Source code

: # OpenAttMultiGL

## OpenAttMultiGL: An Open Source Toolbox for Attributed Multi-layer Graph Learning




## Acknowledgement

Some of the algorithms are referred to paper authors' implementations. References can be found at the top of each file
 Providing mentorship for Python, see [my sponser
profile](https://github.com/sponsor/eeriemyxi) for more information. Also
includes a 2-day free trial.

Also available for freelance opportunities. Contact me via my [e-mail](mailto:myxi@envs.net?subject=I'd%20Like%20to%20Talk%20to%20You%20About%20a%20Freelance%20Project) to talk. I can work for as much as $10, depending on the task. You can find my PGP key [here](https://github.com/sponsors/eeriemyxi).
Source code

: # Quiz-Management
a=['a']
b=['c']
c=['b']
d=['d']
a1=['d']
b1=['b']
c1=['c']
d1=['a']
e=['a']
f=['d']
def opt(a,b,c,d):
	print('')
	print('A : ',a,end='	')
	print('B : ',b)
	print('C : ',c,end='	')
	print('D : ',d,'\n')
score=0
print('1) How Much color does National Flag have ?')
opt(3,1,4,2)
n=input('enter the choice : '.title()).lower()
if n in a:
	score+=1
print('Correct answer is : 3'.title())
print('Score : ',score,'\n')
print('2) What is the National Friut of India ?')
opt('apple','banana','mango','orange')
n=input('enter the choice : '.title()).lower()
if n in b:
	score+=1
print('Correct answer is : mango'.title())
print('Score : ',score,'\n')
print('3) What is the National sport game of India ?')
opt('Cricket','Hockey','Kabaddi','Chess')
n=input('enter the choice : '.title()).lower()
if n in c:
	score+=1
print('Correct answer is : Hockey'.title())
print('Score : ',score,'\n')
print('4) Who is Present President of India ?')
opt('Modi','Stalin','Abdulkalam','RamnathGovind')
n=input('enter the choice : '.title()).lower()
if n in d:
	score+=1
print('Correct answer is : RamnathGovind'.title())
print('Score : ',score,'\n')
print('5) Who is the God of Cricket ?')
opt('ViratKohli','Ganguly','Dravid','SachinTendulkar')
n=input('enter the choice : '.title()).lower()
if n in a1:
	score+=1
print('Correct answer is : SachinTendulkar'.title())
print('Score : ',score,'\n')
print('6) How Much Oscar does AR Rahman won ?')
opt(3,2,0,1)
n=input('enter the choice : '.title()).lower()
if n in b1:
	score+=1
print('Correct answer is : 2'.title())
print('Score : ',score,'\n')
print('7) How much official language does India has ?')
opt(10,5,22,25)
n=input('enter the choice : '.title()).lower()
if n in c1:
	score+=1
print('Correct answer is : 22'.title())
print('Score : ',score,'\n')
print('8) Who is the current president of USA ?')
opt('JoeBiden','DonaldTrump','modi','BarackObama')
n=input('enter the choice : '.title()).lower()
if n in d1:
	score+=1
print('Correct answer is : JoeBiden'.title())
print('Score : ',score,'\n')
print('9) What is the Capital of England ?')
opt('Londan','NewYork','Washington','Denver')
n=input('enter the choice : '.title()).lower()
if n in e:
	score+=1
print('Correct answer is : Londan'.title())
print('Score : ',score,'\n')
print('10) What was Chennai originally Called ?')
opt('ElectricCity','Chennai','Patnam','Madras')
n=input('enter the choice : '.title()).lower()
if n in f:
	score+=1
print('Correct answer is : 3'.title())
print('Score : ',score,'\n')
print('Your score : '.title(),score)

» **ACTIVITY**
What is the number of lines in the entries above that include the word "RamnathGovind"? Answer with that number alone.

» **EXERCISE RESPONSE**
2